WHAT YOU NEED TO DO
Your reply should be a single number, the count of lines in the records that contain "title".

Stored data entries
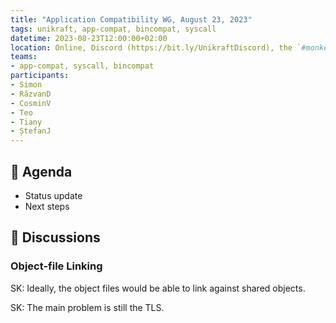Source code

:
 ```yaml
---
title: "Application Compatibility WG, August 23, 2023"
tags: unikraft, app-compat, bincompat, syscall
datetime: 2023-08-23T12:00:00+02:00
location: Online, Discord (https://bit.ly/UnikraftDiscord), the `#monkey-business` voice channel
teams:
- app-compat, syscall, bincompat
participants:
- Simon
- RăzvanD
- CosminV
- Teo
- Tiany
- ȘtefanJ
---
```


## :dart: Agenda

- Status update
- Next steps

## :closed_book: Discussions

### Object-file Linking

SK: Ideally, the object files would be able to link against shared objects.

SK: The main problem is still the TLS.
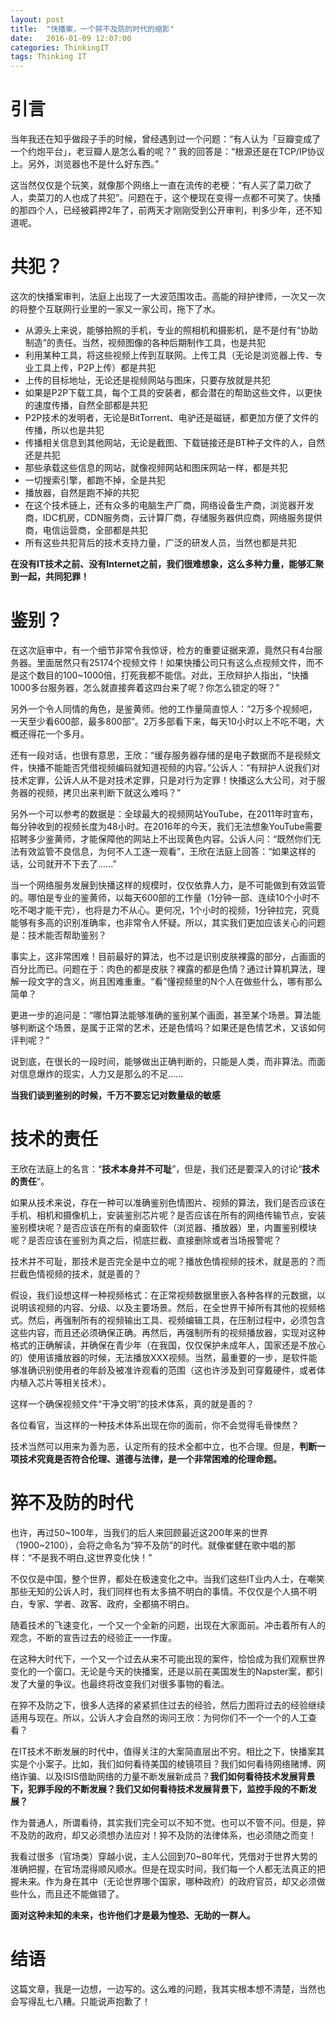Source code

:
 ```yaml
---
layout: post
title:  "快播案，一个猝不及防的时代的缩影"
date:   2016-01-09 12:07:00
categories: ThinkingIT
tags: Thinking IT
---
```


# 引言

当年我还在知乎做段子手的时候，曾经遇到过一个问题：“有人认为「豆瓣变成了一个约炮平台」，老豆瓣人是怎么看的呢？” 我的回答是：“根源还是在TCP/IP协议上。另外，浏览器也不是什么好东西。”

这当然仅仅是个玩笑，就像那个网络上一直在流传的老梗：“有人买了菜刀砍了人，卖菜刀的人也成了共犯”。问题在于，这个梗现在变得一点都不可笑了。快播的那四个人，已经被羁押2年了，前两天才刚刚受到公开审判，判多少年，还不知道呢。

# 共犯？

这次的快播案审判，法庭上出现了一大波范围攻击。高能的辩护律师，一次又一次的将整个互联网行业里的一家又一家公司，拖下了水。

* 从源头上来说，能够拍照的手机，专业的照相机和摄影机，是不是付有“协助制造”的责任。当然，视频图像的各种后期制作工具，也是共犯
* 利用某种工具，将这些视频上传到互联网。上传工具（无论是浏览器上传、专业工具上传，P2P上传）都是共犯
* 上传的目标地址，无论还是视频网站与图床，只要存放就是共犯
* 如果是P2P下载工具，每个工具的安装者，都会潜在的帮助这些文件，以更快的速度传播，自然全部都是共犯
* P2P技术的发明者，无论是BitTorrent、电驴还是磁链，都更加方便了文件的传播，所以也是共犯
* 传播相关信息到其他网站，无论是截图、下载链接还是BT种子文件的人，自然还是共犯
* 那些承载这些信息的网站，就像视频网站和图床网站一样，都是共犯
* 一切搜索引擎，都跑不掉，全是共犯
* 播放器，自然是跑不掉的共犯
* 在这个技术链上，还有众多的电脑生产厂商，网络设备生产商，浏览器开发商，IDC机房，CDN服务商，云计算厂商，存储服务器供应商，网络服务提供商，电信运营商，全部都是共犯
* 所有这些共犯背后的技术支持力量，广泛的研发人员，当然也都是共犯

**在没有IT技术之前、没有Internet之前，我们很难想象，这么多种力量，能够汇聚到一起，共同犯罪！**

# 鉴别？

在这次庭审中，有一个细节非常令我惊讶，检方的重要证据来源，竟然只有4台服务器。里面居然只有25174个视频文件！如果快播公司只有这么点视频文件，而不是这个数目的100~1000倍，打死我都不能信。对此，王欣辩护人指出，“快播1000多台服务器，怎么就直接奔着这四台来了呢？你怎么锁定的呀？”

另外一个令人同情的角色，是鉴黄师。他的工作量简直惊人：“2万多个视频吧，一天至少看600部，最多800部”。2万多部看下来，每天10小时以上不吃不喝，大概还得花一个多月。

还有一段对话，也很有意思，王欣：“缓存服务器存储的是电子数据而不是视频文件，快播不能能否凭借视频编码就知道视频的内容。”公诉人：“有辩护人说我们对技术定罪，公诉人从不是对技术定罪，只是对行为定罪！快播这么大公司，对于服务器的视频，拷贝出来判断下就这么难吗？”

另外一个可以参考的数据是：全球最大的视频网站YouTube，在2011年时宣布，每分钟收到的视频长度为48小时。在2016年的今天，我们无法想象YouTube需要招聘多少鉴黄师，才能保障他的网站上不出现黄色内容。公诉人问：“既然你们无法有效监管不良信息，为何不人工逐一观看”，王欣在法庭上回答：“如果这样的话，公司就开不下去了......”

当一个网络服务发展到快播这样的规模时，仅仅依靠人力，是不可能做到有效监管的。哪怕是专业的鉴黄师，以每天600部的工作量（1分钟一部、连续10个小时不吃不喝才能干完），也将是力不从心。更何况，1个小时的视频，1分钟拉完，究竟能够有多高的识别准确率，也非常令人怀疑。所以，其实我们更加应该关心的问题是：技术能否帮助鉴别？

事实上，这非常困难！目前最好的算法，也不过是识别皮肤裸露的部分，占画面的百分比而已。问题在于：肉色的都是皮肤？裸露的都是色情？通过计算机算法，理解一段文字的含义，尚且困难重重。“看”懂视频里的N个人在做些什么，哪有那么简单？

更进一步的追问是：“哪怕算法能够准确的鉴别某个画面，甚至某个场景。算法能够判断这个场景，是属于正常的艺术，还是色情吗？如果还是色情艺术，又该如何评判呢？”

说到底，在很长的一段时间，能够做出正确判断的，只能是人类，而非算法。而面对信息爆炸的现实，人力又是那么的不足......

**当我们谈到鉴别的时候，千万不要忘记对数量级的敏感**

# 技术的责任

王欣在法庭上的名言：“**技术本身并不可耻**”，但是，我们还是要深入的讨论“**技术的责任**”。

如果从技术来说，存在一种可以准确鉴别色情图片、视频的算法，我们是否应该在手机、相机和摄像机上，安装鉴别芯片呢？是否应该在所有的网络传输节点，安装鉴别模块呢？是否应该在所有的桌面软件（浏览器、播放器）里，内置鉴别模块呢？是否应该在鉴别为真之后，彻底拦截、直接删除或者当场报警呢？

技术并不可耻，那技术是否完全是中立的呢？播放色情视频的技术，就是恶的？而拦截色情视频的技术，就是善的？

假设，我们设想这样一种视频格式：在正常视频数据里嵌入各种各样的元数据，以说明该视频的内容、分级、以及主要场景。然后，在全世界干掉所有其他的视频格式。然后，再强制所有的视频输出工具、视频编辑工具，在压制过程中，必须包含这些内容，而且还必须确保正确。再然后，再强制所有的视频播放器，实现对这种格式的正确解读，并确保在青少年（在我国，仅仅保护未成年人，国家还是不放心的）使用该播放器的时候，无法播放XXX视频。当然，最重要的一步，是软件能够准确识别使用者的年龄及被准许观看的范围（这也许涉及到可穿戴硬件，或者体内植入芯片等相关技术）。

这样一个确保视频文件“干净文明”的技术体系，真的就是善的？

各位看官，当这样的一种技术体系出现在你的面前，你不会觉得毛骨悚然？

技术当然可以用来为善为恶，认定所有的技术全都中立，也不合理。但是，**判断一项技术究竟是否符合伦理、道德与法律，是一个非常困难的伦理命题。**

# 猝不及防的时代

也许，再过50~100年，当我们的后人来回顾最近这200年来的世界（1900~2100），会将之命名为“猝不及防”的时代。就像崔健在歌中唱的那样：“不是我不明白,这世界变化快！”

不仅仅是中国，整个世界，都处在极速变化之中。当我们这些IT业内人士，在嘲笑那些无知的公诉人时，我们同样也有太多搞不明白的事情。不仅仅是个人搞不明白，专家、学者、政客、政府，全都搞不明白。

随着技术的飞速变化，一个又一个全新的问题，出现在大家面前。冲击着所有人的观念，不断的宣告过去的经验正一一作废。

在这种大时代下，一个又一个过去从来不可能出现的案件，恰恰成为我们观察世界变化的一个窗口。无论是今天的快播案，还是以前在美国发生的Napster案，都引发了大量的争议。也最终将改变我们对很多事物的看法。

在猝不及防之下，很多人选择的紧紧抓住过去的经验，然后力图将过去的经验继续适用与现在。所以，公诉人才会自然的询问王欣：为何你们不一个一个的人工查看？

在IT技术不断发展的时代中，值得关注的大案简直层出不穷。相比之下，快播案其实是个小案子。比如，我们如何看待美国的棱镜项目？我们如何看待网络赌博、网络诈骗、以及ISIS借助网络的力量不断发展新成员？**我们如何看待技术发展背景下，犯罪手段的不断发展？我们又如何看待技术发展背景下，监控手段的不断发展？**

作为普通人，所谓看待，其实我们完全可以不知不觉。也可以不管不问。但是，猝不及防的政府，却又必须想办法应对！猝不及防的法律体系，也必须随之而变！

我看过很多（官场类）穿越小说，主人公回到70~80年代，凭借对于世界大势的准确把握，在官场混得顺风顺水。但是在现实时间，我们每一个人都无法真正的把握未来。作为身在其中（无论世界哪个国家，哪种政府）的政府官员，却又必须做些什么，而且还不能做错了。

**面对这种未知的未来，也许他们才是最为惶恐、无助的一群人。**

# 结语

这篇文章，我是一边想，一边写的。这么难的问题，我其实根本想不清楚，当然也会写得乱七八糟。只能说声抱歉了！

TASK ANSWER
2